In Egypt this week, a new antiterrorism law took effect, and to call it tough is an understatement. Belonging to a group designated a terrorist entity is an offense that could lead to 10 years in prison. Financing such a group could bring 25 years in prison, forming one is punishable by death, and terrorism cases would be heard in special courts. Reporters who contradict the authorities' version of a terror attack could be fined up to $25,000. Nathan Brown is a political scientist and Middle East specialist at the George Washington University.

Welcome to the program once again.

NATHAN BROWN: Thanks for having me.

SIEGEL: You're familiar with Egyptian law and the Egyptian constitution. By Egyptian standards, is this law constitutional?

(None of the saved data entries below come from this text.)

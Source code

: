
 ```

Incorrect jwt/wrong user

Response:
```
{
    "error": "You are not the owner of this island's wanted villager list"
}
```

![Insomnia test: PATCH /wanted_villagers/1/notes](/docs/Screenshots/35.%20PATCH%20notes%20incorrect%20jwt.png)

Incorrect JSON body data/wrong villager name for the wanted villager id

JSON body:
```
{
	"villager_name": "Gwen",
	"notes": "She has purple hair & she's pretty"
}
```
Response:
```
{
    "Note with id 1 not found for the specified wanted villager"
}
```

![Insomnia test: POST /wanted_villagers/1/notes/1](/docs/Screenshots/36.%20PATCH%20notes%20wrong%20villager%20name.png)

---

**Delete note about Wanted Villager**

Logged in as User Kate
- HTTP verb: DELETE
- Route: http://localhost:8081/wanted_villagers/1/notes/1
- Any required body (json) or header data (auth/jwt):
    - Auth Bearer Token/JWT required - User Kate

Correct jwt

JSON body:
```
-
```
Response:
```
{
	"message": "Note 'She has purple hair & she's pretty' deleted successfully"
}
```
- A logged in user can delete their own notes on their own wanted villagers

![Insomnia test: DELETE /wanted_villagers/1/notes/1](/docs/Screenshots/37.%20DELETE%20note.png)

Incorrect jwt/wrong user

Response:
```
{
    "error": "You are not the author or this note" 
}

BROWN: Well, that will be for the constitutional court to decide. And the problem is, it will take a long time for any case to find its way to the court. There are certainly aspects of the law that could be challenged on constitutional grounds, but there's going to be an awful lot of activity that can be prosecuted before that point.

SIEGEL: Give us a sense of the context in which President el-Sisi has promulgated this law.

BROWN: Well, there certainly has been an upsurge of political violence in Egypt, and some of that can be considered terrorism. The government really feels it has to be tough and it has to send a very strong message. And President el-Sisi himself has said that one of the problems is that the courts are just too slow in handling it and the judiciary needs to step up to the plate and really prosecute terrorism.

SIEGEL: Egypt is engaged in a counterinsurgency against a militant Islamist group in the northern Sinai, and I know that group is regarded as a terrorist entity by the authorities. Is the Muslim Brotherhood, which won Egypt's first free election, is that also regarded as a terrorist entity?

BROWN: Not by most observers, no. There are certainly members of the Brotherhood who have engaged in political violence, but certainly as an organization as a whole does not have a terrorist record in recent decades.

SIEGEL: But could this law be invoked against the Muslim Brotherhood?

BROWN: Oh, absolutely. Some of its provisions seem to be really designed in order to paint the definition of terrorism so broadly that the Brotherhood could very much find itself targeted.

SIEGEL: Since the Arab Spring, we've gone from the old regime of President Mubarak to the Muslim Brotherhood President Mohammed Morsi, who was ousted, and now President General el-Sisi. How do things today compare with the old days in Egypt?

BROWN: Well, in some ways it may be a re-creation not of the old regime under Mubarak, but a little bit more of that that existed in the '60s under Nasser. It's a little bit more authoritarian. Also, under Mubarak, the country and the regime did care about the international reputation of Egypt. This new regime seems basically to be undertaking actions that give Egypt a black eye internationally and doesn't really seem to care.

SIEGEL: Do you think that President Sisi and this new law generally enjoy the support of the average Egyptian?

BROWN: It's very, very difficult to say what the average Egyptian thinks because the space for politics and political expression has been so severely constrained. What I would say is that you're beginning to hear some intellectuals and some political activists complain a little bit about the regime's conduct. But it is still the case that in terms of public debate in Egypt, most of it still seems to be supportive of the president.

SIEGEL: Do you get the sense that it's having a chilling effect on journalists in Egypt - independent journalists?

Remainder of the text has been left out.